PROBLEM TO SOLVE
Restate the listing below word for word; no picture is to be carried over.
++++++
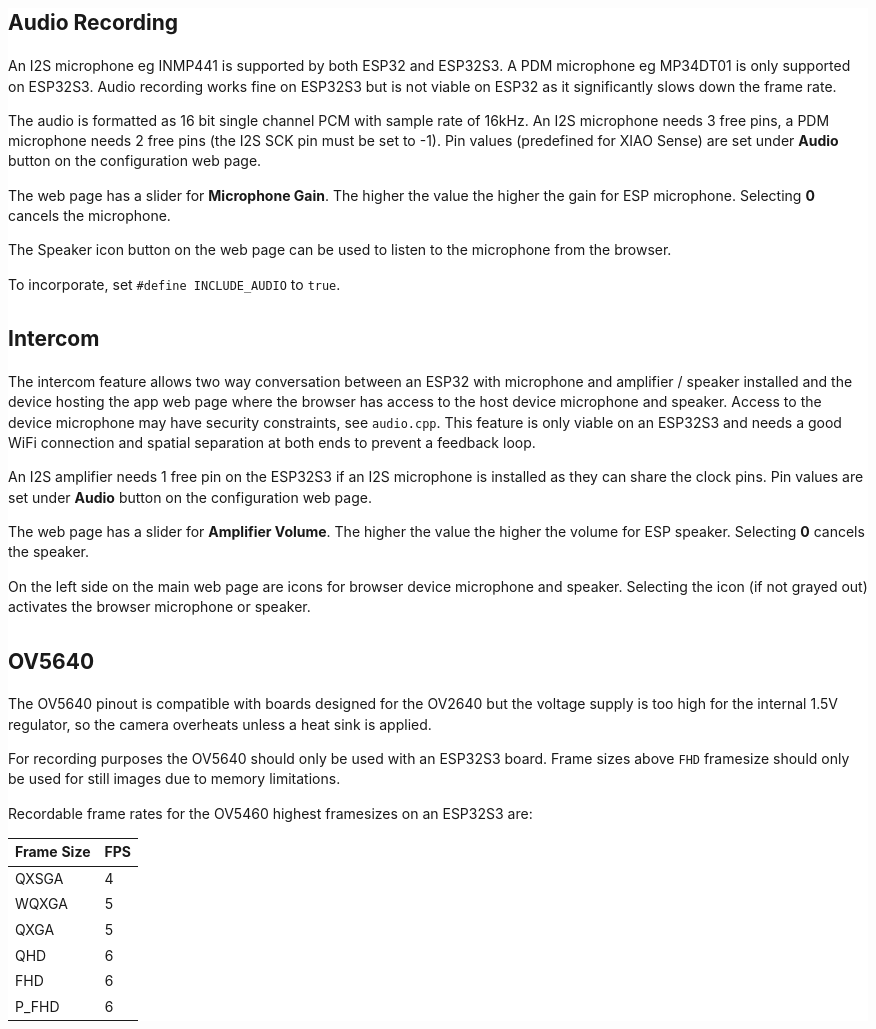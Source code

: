 
## Audio Recording

An I2S microphone eg INMP441 is supported by both ESP32 and ESP32S3. A PDM microphone eg MP34DT01 is only supported on ESP32S3. Audio recording works fine on ESP32S3 but is not viable on ESP32 as it significantly slows down the frame rate. 

The audio is formatted as 16 bit single channel PCM with sample rate of 16kHz. An I2S microphone needs 3 free pins, a PDM microphone needs 2 free pins (the I2S SCK pin must be set to -1). Pin values (predefined for XIAO Sense) are set under **Audio** button on the configuration web page.

The web page has a slider for **Microphone Gain**. The higher the value the higher the gain for ESP microphone. Selecting **0** cancels the microphone.

The Speaker icon button on the web page can be used to listen to the microphone from the browser.

To incorporate, set `#define INCLUDE_AUDIO` to `true`.


## Intercom

The intercom feature allows two way conversation between an ESP32 with microphone and amplifier / speaker installed and the device hosting the app web page where the browser has access to the host device microphone and speaker. Access to the device microphone may have security constraints, see `audio.cpp`. This feature is only viable on an ESP32S3 and needs a good WiFi connection and spatial separation at both ends to prevent a feedback loop.

An I2S amplifier needs 1 free pin on the ESP32S3 if an I2S microphone is installed as they can share the clock pins. Pin values are set under **Audio** button on the configuration web page. 

The web page has a slider for **Amplifier Volume**. The higher the value the higher the volume for ESP speaker. Selecting **0** cancels the speaker.

On the left side on the main web page are icons for browser device microphone and speaker. Selecting the icon (if not grayed out) activates the browser microphone or speaker. 


## OV5640

The OV5640 pinout is compatible with boards designed for the OV2640 but the voltage supply is too high for the internal 1.5V regulator, so the camera overheats unless a heat sink is applied.

For recording purposes the OV5640 should only be used with an ESP32S3 board. Frame sizes above `FHD` framesize should only be used for still images due to memory limitations.

Recordable frame rates for the OV5460 highest framesizes on an ESP32S3 are:

Frame Size | FPS 
------------ | -------------
QXSGA | 4
WQXGA | 5
QXGA | 5
QHD | 6
FHD | 6
P_FHD | 6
++++++
RESULT
Source code

: 
## Audio Recording

An I2S microphone eg INMP441 is supported by both ESP32 and ESP32S3. A PDM microphone eg MP34DT01 is only supported on ESP32S3. Audio recording works fine on ESP32S3 but is not viable on ESP32 as it significantly slows down the frame rate. 

The audio is formatted as 16 bit single channel PCM with sample rate of 16kHz. An I2S microphone needs 3 free pins, a PDM microphone needs 2 free pins (the I2S SCK pin must be set to -1). Pin values (predefined for XIAO Sense) are set under **Audio** button on the configuration web page.

The web page has a slider for **Microphone Gain**. The higher the value the higher the gain for ESP microphone. Selecting **0** cancels the microphone.

The Speaker icon button on the web page can be used to listen to the microphone from the browser.

To incorporate, set `#define INCLUDE_AUDIO` to `true`.


## Intercom

The intercom feature allows two way conversation between an ESP32 with microphone and amplifier / speaker installed and the device hosting the app web page where the browser has access to the host device microphone and speaker. Access to the device microphone may have security constraints, see `audio.cpp`. This feature is only viable on an ESP32S3 and needs a good WiFi connection and spatial separation at both ends to prevent a feedback loop.

An I2S amplifier needs 1 free pin on the ESP32S3 if an I2S microphone is installed as they can share the clock pins. Pin values are set under **Audio** button on the configuration web page. 

The web page has a slider for **Amplifier Volume**. The higher the value the higher the volume for ESP speaker. Selecting **0** cancels the speaker.

On the left side on the main web page are icons for browser device microphone and speaker. Selecting the icon (if not grayed out) activates the browser microphone or speaker. 


## OV5640

The OV5640 pinout is compatible with boards designed for the OV2640 but the voltage supply is too high for the internal 1.5V regulator, so the camera overheats unless a heat sink is applied.

For recording purposes the OV5640 should only be used with an ESP32S3 board. Frame sizes above `FHD` framesize should only be used for still images due to memory limitations.

Recordable frame rates for the OV5460 highest framesizes on an ESP32S3 are:

Frame Size | FPS 
------------ | -------------
QXSGA | 4
WQXGA | 5
QXGA | 5
QHD | 6
FHD | 6
P_FHD | 6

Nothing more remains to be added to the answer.